At the time of this writing, efforts are underway in a number of domains of importance to mental health workers concerned with epilepsy. Persons with epilepsy, after a long history of being fairly passive in their treatment, are beginning to be asked to play a more active or even a central role in the management of their illness. Toward this end, they and their family members are being asked about the impact of their illness with established questionnaires such a the WPSI and the Quality of Life in Epilepsy Inventory; similarly, families are being given a larger role when the physician considers the advisability of discontinuing antiepileptic medication after an interval without a seizure (usually more than 2 years). In cases of epilepsy, as well as other illnesses in which the person’s behavior may modulate the progression of the disease process, the increasingly active role that members of the public are playing in determining the nature of their medical care is a positive one that should be encouraged by mental health professionals.

Bibliography:

  1. Dam, M. & Gram, L. (Eds.). (1991). Comprehensive epileptology. New York: Raven.
  2. Epilepsy Foundation of America (1975). Basic statistics on the epilepsies. Philadelphia: Davis.

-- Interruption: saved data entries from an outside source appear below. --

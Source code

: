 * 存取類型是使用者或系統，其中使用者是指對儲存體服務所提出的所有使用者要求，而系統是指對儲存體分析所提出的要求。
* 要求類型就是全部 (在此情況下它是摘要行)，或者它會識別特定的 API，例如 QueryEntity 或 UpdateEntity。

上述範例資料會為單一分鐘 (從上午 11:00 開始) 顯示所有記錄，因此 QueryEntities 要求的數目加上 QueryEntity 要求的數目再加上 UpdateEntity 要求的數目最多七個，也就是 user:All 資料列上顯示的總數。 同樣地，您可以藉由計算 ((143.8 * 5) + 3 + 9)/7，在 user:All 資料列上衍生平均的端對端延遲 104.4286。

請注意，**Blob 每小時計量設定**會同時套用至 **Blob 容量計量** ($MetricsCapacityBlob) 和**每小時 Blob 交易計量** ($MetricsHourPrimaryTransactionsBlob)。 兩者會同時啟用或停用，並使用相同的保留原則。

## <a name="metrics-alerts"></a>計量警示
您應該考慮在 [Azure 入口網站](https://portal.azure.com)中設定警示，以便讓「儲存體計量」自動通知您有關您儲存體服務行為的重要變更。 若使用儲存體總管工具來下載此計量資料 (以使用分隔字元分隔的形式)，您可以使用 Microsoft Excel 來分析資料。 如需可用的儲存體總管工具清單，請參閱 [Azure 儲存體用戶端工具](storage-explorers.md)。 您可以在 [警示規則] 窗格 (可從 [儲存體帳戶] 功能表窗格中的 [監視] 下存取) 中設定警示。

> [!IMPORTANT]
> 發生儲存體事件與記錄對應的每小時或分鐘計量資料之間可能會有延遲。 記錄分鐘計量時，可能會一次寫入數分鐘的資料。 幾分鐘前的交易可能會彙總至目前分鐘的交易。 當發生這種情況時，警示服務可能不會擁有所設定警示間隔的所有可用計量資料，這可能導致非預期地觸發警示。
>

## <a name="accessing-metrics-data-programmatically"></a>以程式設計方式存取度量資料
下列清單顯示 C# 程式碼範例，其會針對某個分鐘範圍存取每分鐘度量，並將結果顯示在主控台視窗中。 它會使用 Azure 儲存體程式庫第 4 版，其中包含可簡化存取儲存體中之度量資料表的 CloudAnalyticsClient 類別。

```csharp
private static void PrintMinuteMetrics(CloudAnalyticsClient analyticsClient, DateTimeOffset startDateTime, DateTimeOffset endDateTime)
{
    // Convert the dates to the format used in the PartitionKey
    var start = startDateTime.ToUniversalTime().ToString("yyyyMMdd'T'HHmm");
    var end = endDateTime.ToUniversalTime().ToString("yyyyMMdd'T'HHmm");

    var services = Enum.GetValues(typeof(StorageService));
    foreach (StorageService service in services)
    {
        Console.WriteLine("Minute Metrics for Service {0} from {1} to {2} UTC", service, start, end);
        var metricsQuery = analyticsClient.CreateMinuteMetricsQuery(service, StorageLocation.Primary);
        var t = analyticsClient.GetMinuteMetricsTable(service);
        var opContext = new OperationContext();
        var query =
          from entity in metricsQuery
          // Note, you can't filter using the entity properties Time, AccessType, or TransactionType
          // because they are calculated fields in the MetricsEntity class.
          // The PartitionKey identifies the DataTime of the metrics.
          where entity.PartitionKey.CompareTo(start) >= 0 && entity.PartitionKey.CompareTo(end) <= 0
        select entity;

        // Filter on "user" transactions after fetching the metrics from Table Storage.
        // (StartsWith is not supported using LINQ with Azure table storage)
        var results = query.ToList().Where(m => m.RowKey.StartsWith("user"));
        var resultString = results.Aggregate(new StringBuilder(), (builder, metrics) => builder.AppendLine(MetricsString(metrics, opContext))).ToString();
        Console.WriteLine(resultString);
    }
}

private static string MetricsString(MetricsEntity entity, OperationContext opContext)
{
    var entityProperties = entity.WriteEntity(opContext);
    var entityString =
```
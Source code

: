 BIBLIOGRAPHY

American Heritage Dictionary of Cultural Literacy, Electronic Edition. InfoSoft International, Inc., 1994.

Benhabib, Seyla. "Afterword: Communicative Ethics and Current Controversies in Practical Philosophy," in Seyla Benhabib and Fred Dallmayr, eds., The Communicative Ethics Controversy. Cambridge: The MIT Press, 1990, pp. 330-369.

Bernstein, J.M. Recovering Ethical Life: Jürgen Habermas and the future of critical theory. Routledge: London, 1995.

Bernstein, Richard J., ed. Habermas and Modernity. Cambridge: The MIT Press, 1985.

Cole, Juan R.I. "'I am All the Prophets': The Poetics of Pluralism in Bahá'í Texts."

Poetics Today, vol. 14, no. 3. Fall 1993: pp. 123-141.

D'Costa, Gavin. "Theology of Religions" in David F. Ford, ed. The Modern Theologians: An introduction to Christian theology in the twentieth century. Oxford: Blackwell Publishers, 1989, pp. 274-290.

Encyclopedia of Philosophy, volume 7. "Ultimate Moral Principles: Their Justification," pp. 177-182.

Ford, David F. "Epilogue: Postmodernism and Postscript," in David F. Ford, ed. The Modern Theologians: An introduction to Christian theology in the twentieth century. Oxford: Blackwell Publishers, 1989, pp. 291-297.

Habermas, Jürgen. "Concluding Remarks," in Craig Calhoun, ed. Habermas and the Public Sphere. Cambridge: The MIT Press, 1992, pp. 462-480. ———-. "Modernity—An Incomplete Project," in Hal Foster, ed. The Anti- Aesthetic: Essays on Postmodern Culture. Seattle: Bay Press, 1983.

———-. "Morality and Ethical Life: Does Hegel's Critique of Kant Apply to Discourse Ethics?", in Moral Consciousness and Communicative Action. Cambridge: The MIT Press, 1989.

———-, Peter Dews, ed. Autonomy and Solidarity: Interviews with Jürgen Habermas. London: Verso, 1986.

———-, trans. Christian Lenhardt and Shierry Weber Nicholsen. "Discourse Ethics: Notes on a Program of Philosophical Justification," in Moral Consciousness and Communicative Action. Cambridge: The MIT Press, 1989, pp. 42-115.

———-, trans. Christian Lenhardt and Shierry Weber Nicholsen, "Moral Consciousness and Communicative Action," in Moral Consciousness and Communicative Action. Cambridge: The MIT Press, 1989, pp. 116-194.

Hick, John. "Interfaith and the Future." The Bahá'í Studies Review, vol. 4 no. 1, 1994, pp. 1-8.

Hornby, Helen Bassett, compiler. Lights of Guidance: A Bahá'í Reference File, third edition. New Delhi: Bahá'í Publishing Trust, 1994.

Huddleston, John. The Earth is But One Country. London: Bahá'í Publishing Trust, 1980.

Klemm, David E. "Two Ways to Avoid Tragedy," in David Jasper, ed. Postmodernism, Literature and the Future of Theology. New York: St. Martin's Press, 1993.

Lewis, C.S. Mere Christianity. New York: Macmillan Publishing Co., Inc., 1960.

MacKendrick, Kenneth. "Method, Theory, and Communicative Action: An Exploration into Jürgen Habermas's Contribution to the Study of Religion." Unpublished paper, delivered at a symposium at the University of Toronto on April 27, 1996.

  3. Hippocrates (1964). The sacred disease. In The theory and practice of medicine [reprint of Francis Adams (1849)translation] pp. 356-357. New York: Philosophical Library.
  4. Lennox, W. G. (1960). Epilepsy and related disorders (with the collaboration of Margaret Lennox). Boston: Little, Brown.
  5. Mostofsky, D. I., & Loyning, Y. (1993). The neurobehavioral treatment of epilepsy. Hillsdale, NJ: Lawrence Erlbaum.
  6. Sackellares, J. C., & Berent, S. (Eds.). (1996). Psychological disturbances in epilepsy. Boston: Butterworth-Heinemann.
  7. Sands, H. (1983) Epilepsy: A handbook for the mental health professional. New York: Bruner/Mazel.
  8. Temkin, O. (1971). The falling sickness: A history of epilepsy from the Greeks to the beginnings of modern neurology (2nd ed.). Baltimore: Johns Hopkins.